Work instruction: Count every line below that holds "margin". The answer is the number alone.
========
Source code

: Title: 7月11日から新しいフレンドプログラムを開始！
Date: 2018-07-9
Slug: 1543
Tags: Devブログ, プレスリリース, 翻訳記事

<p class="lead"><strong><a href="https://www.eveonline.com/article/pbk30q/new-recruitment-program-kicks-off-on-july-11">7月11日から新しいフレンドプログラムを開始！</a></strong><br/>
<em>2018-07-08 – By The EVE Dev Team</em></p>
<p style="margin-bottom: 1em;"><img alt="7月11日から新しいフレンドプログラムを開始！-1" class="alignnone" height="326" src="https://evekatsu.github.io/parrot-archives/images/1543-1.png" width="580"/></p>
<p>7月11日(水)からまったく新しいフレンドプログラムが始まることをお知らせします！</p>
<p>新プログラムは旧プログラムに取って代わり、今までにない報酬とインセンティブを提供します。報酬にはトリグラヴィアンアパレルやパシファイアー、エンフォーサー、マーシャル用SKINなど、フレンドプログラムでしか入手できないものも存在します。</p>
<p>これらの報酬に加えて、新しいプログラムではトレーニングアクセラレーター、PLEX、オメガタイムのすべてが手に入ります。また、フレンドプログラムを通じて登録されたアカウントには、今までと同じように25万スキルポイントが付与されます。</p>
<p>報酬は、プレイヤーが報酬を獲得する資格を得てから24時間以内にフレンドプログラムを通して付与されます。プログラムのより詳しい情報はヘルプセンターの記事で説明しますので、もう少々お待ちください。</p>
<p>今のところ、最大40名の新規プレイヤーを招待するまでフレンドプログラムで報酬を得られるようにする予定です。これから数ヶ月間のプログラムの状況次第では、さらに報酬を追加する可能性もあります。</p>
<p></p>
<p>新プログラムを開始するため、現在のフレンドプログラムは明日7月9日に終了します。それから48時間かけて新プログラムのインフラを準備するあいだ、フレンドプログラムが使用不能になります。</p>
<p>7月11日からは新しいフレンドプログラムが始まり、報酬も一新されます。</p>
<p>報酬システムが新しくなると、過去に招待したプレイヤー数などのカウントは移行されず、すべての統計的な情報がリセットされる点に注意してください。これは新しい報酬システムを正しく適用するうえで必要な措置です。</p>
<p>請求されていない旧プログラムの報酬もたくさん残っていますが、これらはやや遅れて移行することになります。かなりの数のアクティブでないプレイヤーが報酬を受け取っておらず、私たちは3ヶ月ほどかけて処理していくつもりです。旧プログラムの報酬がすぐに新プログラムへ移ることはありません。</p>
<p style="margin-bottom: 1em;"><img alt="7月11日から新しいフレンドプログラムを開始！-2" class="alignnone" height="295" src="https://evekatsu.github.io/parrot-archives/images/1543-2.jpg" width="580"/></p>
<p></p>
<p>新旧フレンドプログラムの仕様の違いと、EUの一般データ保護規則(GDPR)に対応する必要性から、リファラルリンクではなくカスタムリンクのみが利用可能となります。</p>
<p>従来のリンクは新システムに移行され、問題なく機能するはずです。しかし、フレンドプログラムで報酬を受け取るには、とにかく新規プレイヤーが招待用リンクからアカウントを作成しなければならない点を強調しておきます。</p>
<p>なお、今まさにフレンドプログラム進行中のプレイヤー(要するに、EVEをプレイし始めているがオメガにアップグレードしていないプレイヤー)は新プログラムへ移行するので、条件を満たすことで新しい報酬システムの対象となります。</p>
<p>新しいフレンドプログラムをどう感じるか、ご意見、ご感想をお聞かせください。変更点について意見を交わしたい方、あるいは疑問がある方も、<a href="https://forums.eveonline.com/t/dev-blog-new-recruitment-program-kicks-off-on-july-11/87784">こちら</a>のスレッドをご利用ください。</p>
========
Solution for this problem: 2